Par trois fois, le convoi du faire halte. Alertés par les Ohimes les plus agiles qui soit et qui cheminaient devant, placides et attentifs, ils interrompait leur vie un court instant. La raison en était qu'un Raana avait été repéré, non loin, enfoui quelque part sous ce voile ocre et mouvant.
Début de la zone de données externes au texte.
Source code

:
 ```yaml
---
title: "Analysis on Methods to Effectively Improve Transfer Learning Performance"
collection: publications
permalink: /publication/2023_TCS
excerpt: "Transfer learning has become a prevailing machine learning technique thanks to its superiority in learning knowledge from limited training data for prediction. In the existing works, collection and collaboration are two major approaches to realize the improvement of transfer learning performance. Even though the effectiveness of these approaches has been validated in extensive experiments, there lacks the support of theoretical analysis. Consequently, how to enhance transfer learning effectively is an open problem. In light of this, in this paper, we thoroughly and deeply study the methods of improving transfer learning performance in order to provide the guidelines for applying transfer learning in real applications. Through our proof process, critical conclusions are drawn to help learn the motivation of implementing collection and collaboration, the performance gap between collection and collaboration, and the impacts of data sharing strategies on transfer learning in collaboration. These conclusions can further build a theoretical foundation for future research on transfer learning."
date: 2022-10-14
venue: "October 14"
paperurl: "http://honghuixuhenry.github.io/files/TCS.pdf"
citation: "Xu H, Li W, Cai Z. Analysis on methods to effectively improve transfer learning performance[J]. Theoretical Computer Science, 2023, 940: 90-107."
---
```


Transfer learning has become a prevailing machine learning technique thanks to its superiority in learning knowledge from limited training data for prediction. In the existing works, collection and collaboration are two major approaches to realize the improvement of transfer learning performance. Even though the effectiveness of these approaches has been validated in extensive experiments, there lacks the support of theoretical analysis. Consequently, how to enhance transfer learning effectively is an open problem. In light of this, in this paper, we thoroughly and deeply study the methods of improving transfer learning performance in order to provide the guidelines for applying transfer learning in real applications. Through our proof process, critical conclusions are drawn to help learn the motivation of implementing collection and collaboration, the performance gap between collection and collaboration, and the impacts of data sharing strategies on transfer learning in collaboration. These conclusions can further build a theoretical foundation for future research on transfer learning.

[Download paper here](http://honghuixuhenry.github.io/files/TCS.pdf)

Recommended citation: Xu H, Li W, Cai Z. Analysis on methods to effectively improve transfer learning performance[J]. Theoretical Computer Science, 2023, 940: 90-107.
Puis, au bout de quelques longues minutes, ils faisaient signe que le danger était passé et les hommes se remettaient en marche, le pas allant et le visage reposé. La nuit, fraîche, bien plus adaptée à une expédition que la journée durant laquelle le désert devenait une véritable fournaise. À y repenser, Hétep lança un regard en direction d'Antmosis, mais se garda bien de prononcer le moindre mot. Mieux valait ne pas encourager l'énergumène à ouvrir la bouche, on ne savait jamais trop quelle remarque agaçante en sortirait et le chef des armées n'était pas tellement d'humeur à souffrir la moindre réflexion déplacée.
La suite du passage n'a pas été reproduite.